Let me remind you of why we're all still talking about Boeing.
Not once, but TWICE, software taking readings from faulty sensors caused the airplane to nosedive into the ground, killing every single person on board, with the pilots powerless to take over.
It happened once, Boeing and the U.S. government reassured everyone that it wasn't going to happen again, then it happened again.
When nations around the world began to issue emergency orders to ground the 737 MAX, the U.S. was the last to do so.
The leaked emails from Boeing indicate clearly that this was not a freak accident, but a product of a corporate culture of irresponsibility and recklessness at Boeing reaching mind-boggling proportions. [0] Here are some quotes from said emails:
"This airplane is designed by clowns who in turn are supervised by monkeys."
"We'll probably have to go to other regulators around the world to Jedi-mind trick them into accepting the FSB findings, but that shouldn't be too hard."
"Would you put your family on a Max simulator trained aircraft? I wouldn't."
"I still haven't been forgiven by God for the covering up I did last year."
> What do people propose? Shut down Boeing?
No. What I propose is what I'm doing; I don't fly on Boeing planes anymore. If I see a flight change to a Boeing plane, I call the airline and demand to be switched to a different flight. It worked once, and I plan to keep doing it.
> Want carriers to just scrap their 737 MAX tails? Right now? That's the same thing as just declaring bankruptcy. The investment in a commercial aircraft takes years of steady use to pay off, and no one in the industry is in a financial position to take that hit.
I don't care what carriers have to do. At this point, I would consider it justice to see Boeing go bankrupt. And I really don't care if every airline that runs Boeing planes goes bankrupt. Companies come and go. Money is made and lost. But human lives cannot be returned and corruption like this can't be allowed to continue.
But that won't happen. What will happen is that the government will continue to bail out all the above, indefinitely.

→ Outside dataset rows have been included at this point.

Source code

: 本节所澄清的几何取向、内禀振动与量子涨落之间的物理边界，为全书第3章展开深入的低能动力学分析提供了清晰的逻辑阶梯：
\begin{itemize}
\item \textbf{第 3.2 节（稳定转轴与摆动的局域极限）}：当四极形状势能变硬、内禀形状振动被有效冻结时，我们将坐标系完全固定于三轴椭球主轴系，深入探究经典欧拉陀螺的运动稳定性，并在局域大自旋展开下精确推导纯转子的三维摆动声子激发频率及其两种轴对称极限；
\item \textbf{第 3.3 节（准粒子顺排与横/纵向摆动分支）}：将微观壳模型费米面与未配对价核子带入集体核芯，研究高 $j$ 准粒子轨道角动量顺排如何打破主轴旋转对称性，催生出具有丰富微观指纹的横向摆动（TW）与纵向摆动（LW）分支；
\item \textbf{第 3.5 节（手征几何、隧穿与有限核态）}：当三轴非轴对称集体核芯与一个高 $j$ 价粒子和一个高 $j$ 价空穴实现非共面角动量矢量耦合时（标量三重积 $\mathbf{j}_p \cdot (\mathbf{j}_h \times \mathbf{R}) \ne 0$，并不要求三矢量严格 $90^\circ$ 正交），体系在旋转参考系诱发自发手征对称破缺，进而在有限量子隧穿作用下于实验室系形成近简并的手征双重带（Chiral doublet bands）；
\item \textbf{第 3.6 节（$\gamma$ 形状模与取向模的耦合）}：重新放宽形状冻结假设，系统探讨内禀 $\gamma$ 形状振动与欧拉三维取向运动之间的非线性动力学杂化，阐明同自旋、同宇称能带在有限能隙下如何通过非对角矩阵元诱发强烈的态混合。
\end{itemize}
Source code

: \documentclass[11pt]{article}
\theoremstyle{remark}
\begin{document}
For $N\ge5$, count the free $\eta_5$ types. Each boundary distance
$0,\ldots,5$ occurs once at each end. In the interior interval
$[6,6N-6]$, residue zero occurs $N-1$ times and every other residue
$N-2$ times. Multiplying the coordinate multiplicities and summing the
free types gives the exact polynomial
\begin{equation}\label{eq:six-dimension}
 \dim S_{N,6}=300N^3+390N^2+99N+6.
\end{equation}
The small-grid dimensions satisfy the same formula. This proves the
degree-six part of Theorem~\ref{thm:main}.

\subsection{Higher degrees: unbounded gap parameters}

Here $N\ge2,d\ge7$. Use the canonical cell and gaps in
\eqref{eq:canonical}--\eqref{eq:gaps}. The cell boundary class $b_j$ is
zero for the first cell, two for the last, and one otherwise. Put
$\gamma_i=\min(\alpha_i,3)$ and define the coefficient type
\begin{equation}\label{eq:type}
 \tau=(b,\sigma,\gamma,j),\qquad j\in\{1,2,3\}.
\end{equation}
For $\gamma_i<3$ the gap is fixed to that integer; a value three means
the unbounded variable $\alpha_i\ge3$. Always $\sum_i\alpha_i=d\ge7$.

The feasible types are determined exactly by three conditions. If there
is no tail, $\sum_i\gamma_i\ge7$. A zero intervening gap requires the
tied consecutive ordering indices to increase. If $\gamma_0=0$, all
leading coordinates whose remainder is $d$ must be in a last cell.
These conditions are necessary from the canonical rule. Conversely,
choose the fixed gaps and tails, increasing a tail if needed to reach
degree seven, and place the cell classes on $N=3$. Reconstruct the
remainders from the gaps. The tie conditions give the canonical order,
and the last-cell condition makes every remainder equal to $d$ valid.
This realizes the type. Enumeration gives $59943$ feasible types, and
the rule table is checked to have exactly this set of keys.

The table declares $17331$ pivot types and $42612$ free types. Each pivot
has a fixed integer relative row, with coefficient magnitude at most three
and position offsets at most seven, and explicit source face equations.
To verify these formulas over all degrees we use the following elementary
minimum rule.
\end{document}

But if enough customers begin showing concern over Boeing, the airlines will purchase their planes less and less, and we can expect things to get better, either with Boeing's demise or its reform.
>Not once, but TWICE, software taking readings from faulty sensors caused the airplane to nosedive into the ground, killing every single person on board, with the pilots powerless to take over.
I believe technically if they followed the runaway trim in memory checklist the system would have been disabled? This is how the pilot of the Lion Air flight the day before prevented disaster.
>At this point, I would consider it justice to see Boeing go bankrupt.
And what when this happens to Airbus, is that the end of air travel? As long as humans are involved, there will be issues. Airbus still averages pilot input, rather than providing feedback to each pilot, which has led to more than one accident (AF447 being one example, where one pilot tried to pull up out of a stall warning).
>I believe technically if they followed the runaway trim in memory checklist the system would have been disabled? This is how the pilot of the Lion Air flight the day before prevented disaster.
Yes, but the failure they experienced feels absolutely nothing like runaway trim. It's great that some pilots were able to troubleshoot the failure in time, but that's not something you can really expect from everyone. Adequate training may well have prevented the mishaps, but the airplane as a system was still poorly designed.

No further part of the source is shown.